Segment Start: Dataset extract
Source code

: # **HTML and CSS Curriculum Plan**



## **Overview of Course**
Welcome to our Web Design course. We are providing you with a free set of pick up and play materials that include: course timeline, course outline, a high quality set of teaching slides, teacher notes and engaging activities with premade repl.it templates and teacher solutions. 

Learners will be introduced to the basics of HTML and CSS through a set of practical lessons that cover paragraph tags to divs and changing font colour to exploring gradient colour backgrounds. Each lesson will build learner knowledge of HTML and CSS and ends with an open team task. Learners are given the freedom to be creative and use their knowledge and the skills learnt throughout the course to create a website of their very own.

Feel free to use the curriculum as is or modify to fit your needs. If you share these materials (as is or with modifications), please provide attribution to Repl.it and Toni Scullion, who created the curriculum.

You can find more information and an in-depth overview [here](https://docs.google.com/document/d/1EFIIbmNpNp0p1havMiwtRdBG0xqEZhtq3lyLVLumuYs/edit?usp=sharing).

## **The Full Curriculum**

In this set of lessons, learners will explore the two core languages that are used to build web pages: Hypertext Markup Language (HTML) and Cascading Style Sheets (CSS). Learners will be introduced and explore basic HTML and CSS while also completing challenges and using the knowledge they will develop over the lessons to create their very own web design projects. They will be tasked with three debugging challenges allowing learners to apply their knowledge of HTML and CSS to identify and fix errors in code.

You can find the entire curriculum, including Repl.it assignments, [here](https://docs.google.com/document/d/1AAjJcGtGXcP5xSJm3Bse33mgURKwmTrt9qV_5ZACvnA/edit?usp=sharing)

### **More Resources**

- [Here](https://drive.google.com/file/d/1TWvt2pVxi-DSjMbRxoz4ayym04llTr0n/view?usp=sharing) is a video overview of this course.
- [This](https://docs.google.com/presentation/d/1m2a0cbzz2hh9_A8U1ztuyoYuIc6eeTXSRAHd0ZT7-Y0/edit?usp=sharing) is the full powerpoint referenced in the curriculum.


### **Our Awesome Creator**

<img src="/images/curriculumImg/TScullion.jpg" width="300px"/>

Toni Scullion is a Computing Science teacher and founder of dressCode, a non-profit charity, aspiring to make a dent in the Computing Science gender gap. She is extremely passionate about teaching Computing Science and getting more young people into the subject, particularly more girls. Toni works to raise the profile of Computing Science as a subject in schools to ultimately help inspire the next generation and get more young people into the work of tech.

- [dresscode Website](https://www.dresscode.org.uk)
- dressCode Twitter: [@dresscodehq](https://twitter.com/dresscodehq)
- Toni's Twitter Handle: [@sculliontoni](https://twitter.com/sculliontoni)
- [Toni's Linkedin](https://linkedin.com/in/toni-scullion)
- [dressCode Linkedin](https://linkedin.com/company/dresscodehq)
Segment End: Dataset extract
• What you should do
Lines from the one with "- Toni's Twitter" through the end of the data: set these down exactly, including both ends and nothing more.

• Your response
- Toni's Twitter Handle: [@sculliontoni](https://twitter.com/sculliontoni)
- [Toni's Linkedin](https://linkedin.com/in/toni-scullion)
- [dressCode Linkedin](https://linkedin.com/company/dresscodehq)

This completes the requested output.